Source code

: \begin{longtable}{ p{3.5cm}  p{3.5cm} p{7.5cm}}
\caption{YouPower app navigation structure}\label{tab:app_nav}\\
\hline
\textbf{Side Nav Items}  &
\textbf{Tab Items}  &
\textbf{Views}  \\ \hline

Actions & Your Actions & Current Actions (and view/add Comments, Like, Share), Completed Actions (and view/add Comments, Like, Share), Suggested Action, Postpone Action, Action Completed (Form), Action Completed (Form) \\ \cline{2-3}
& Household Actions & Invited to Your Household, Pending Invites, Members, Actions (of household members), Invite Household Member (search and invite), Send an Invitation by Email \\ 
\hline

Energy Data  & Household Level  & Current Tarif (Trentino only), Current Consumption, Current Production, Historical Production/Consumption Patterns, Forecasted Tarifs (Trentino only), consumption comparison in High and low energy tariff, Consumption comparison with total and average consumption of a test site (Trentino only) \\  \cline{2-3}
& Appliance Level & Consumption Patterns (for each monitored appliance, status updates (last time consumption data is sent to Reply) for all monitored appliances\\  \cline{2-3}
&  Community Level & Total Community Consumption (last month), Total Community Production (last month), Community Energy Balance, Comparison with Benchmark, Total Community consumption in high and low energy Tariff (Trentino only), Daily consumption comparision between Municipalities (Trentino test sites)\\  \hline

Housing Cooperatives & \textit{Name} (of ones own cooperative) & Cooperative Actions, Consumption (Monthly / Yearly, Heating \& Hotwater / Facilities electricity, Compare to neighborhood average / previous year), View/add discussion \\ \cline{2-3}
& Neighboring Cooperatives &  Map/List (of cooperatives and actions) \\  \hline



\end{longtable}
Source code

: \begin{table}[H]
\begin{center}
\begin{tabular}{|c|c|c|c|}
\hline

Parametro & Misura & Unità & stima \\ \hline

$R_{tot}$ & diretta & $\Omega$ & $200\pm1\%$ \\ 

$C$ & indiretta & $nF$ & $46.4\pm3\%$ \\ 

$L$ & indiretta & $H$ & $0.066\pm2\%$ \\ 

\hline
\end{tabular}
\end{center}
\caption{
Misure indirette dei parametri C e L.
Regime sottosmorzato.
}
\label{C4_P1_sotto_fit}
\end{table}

*Problem requirements*. Copy out every line of the listing where the word "textbf" occurs.

*Solution for this task*.
\textbf{Side Nav Items}  &
\textbf{Tab Items}  &
\textbf{Views}  \\ \hline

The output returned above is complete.